The Final Week: Tuesday 31st March, AD 33

Dave Scholes

Dave Scholes

(Mt 21:20-25:46; Mk 11:20-13:37; Lk 20:1-21:36)

On the Tuesday before Jesus’ death, Jesus said and taught a lot of material. He explains a little bit more about why he cursed the fig tree the day before, he teaches and offends a whole lot of people in the temple, and he predicts the future, especially regarding his death. Perhaps before reading on, why don’t you read the passages from Matthew, Mark and Luke that are listed below the title of this blog.

Welcome back! As Jesus and his disciples are once again walking back into Jerusalem, they pass the withered fig tree and Jesus explains what on earth that was all about. The main reason Jesus cursed the fig tree was to illustrate the need for faith in God. As Jesus cursed the fig tree, we can pray for mountains to be moved. If we do not doubt, but believe, our prayer will be effective to do great things. He also indicates the vital necessity of forgiveness in our own lives… to forgive others as we have been forgiven.

As their journey continues, they get to the temple. “What’s he going to do today?” they all were surely wondering. This controversialist was a welcome addition to the daily temple routine for the neutrals. The religious people who were all offended the day before challenge Jesus’ authority by asking what right he has to do the things he’d just done (Mk 11:28). He was after all stepping on some pretty pious toes! The religious people try their best to trap Jesus into condemning himself by giving them something they could use against him in his arrest. But Jesus is all too smart for that. He turns it around on them, and tells some parables… the parable of the Two Sons (Mt 21:28-32), the parable of the Tenants (Mt 21:33-44; Mk 12:1-11; Lk 20:9-18) and the parable of the Wedding Feast (Mt 21:1-14).

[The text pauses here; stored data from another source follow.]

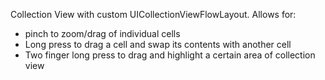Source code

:Collection View with custom UICollectionViewFlowLayout. 
Allows for: 
 - pinch to zoom/drag of individual cells
 - Long press to drag a cell and swap its contents with another cell
 - Two finger long press to drag and highlight a certain area of collection view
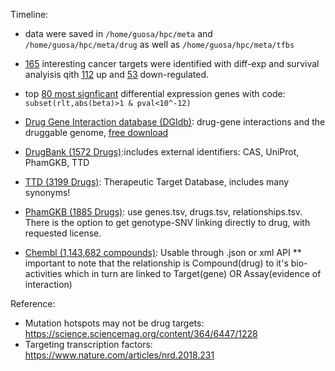 
Timeline: 

* data were saved in `/home/guosa/hpc/meta` and `/home/guosa/hpc/meta/drug` as well as `/home/guosa/hpc/meta/tfbs`

* [165](extdata/pancancer.drugtarget.pick.rnaseq.dmg.smdos.hr.pick.csv) interesting cancer targets were identified with diff-exp and survival analyisis qith [112](./extdata/pancancer.drugtarget.112upregulated.pick.rnaseq.dmg.smdos.hr.pick.csv) up and [53](./extdata/pancancer.drugtarget.53downregulated.pick.rnaseq.dmg.smd","os.hr.pick.csv) down-regulated. 

* top [80 most signficant](extdata/tcgaDgeMeta/image/) differential expression genes with code: `subset(rlt,abs(beta)>1 & pval<10^-12)`

* [Drug Gene Interaction database (DGIdb)](http://www.dgidb.org/): drug-gene interactions and the druggable genome, [free download](http://www.dgidb.org/downloads)

* [DrugBank (1572 Drugs)](http://www.drugbank.ca/downloads):includes external identifiers: CAS, UniProt, PhamGKB, TTD

* [TTD (3199 Drugs)](http://bidd.nus.edu.sg/group/cjttd/TTD_Download.asp): Therapeutic Target Database, includes many synonyms!

* [PhamGKB (1885 Drugs)](http://www.pharmgkb.org/resources/downloads_and_web_services.jsp): use genes.tsv, drugs.tsv, relationships.tsv. There is the option to get genotype-SNV linking directly to drug, with requested license.

* [Chembl (1,143,682 compounds)](https://www.ebi.ac.uk/chembldb/index.php/downloads): Usable through .json or xml API ** important to note that the relationship is Compound(drug) to it's bio-activities which in turn are linked to Target(gene) OR Assay(evidence of interaction)


Reference: 

* Mutation hotspots may not be drug targets: https://science.sciencemag.org/content/364/6447/1228
* Targeting transcription factors: https://www.nature.com/articles/nrd.2018.231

In every parable, the pharisees come out very badly, receiving judgment while God welcomes in prostitutes and corrupt tax collectors, who are willing to trust in Jesus, not in their Jewishness.

The religious people continue trying to trap Jesus but over and over again throughout the course of the conversation, he confounds, confuses, impresses, shocks and completely destroys their arguments. He then goes on the offensive, asking his own questions, and the outcome was?—

“And no one was able to answer him a word, nor from that day did anyone dare to ask him any more questions.”

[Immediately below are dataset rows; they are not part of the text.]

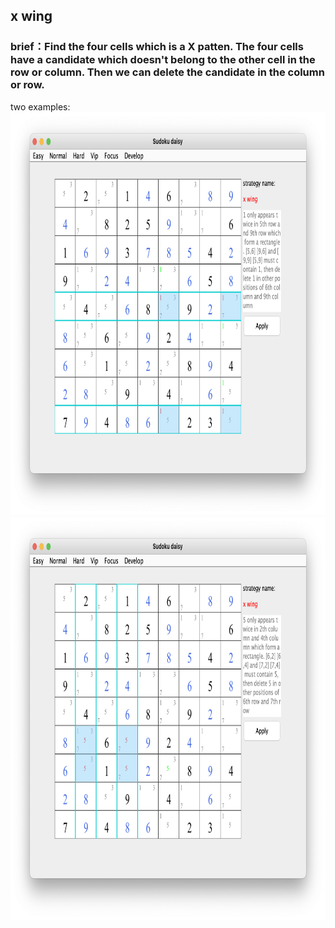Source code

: ## x wing    
### brief：Find the four cells which is a X patten. The four cells have a candidate which doesn't belong to the other cell in the row or column. Then we can delete the  candidate in the column or row.     
two examples:
<img src="picture/x_wing_row_EN.png" width="825" height="645" >
<img src="picture/x_wing_col_EN.png" width="825" height="645" >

After the subtle questions and answers though, Jesus goes all out, proclaiming publicly seven ‘woes’ agains the religious leaders among other things (Mt 23:1-39; Mk 12:38-40; Lk 20:45-47). There is no doubt now. Jesus is against the religious leaders, and only one can come out of this unscathed.

Jesus leaves the temple after spending the day there. Jesus predicts that the temple will be thrown down and that not one stone would be left on top of the other. This happens in AD 70 when the Romans sack Jerusalem in our physical reality, and happens spiritually because the temple God inhabits is now His people.

So now, we understand a whole lot more about what is happening this week. The motivations for each party are clear. The pharisees and religious leaders want Jesus dead—he is the biggest threat they’ve faced. Jesus wants the authority of the pharisees and religious leaders overthrown and replaced with his own. The Romans are keeping a watchful eye because for them, they want the peace to be kept.

[The book itself says it the best way…]

“The king has come for his kingdom and has issued a clear and direct challenge to the reigning structures of political, economic and religious power. The drama can end in only one of two ways. Either Jesus will topple the reigning powers and establish his messianic kingdom—or he will be killed. No one at that time could possibly comprehend that in God’s mysterious plan, there was a third option.”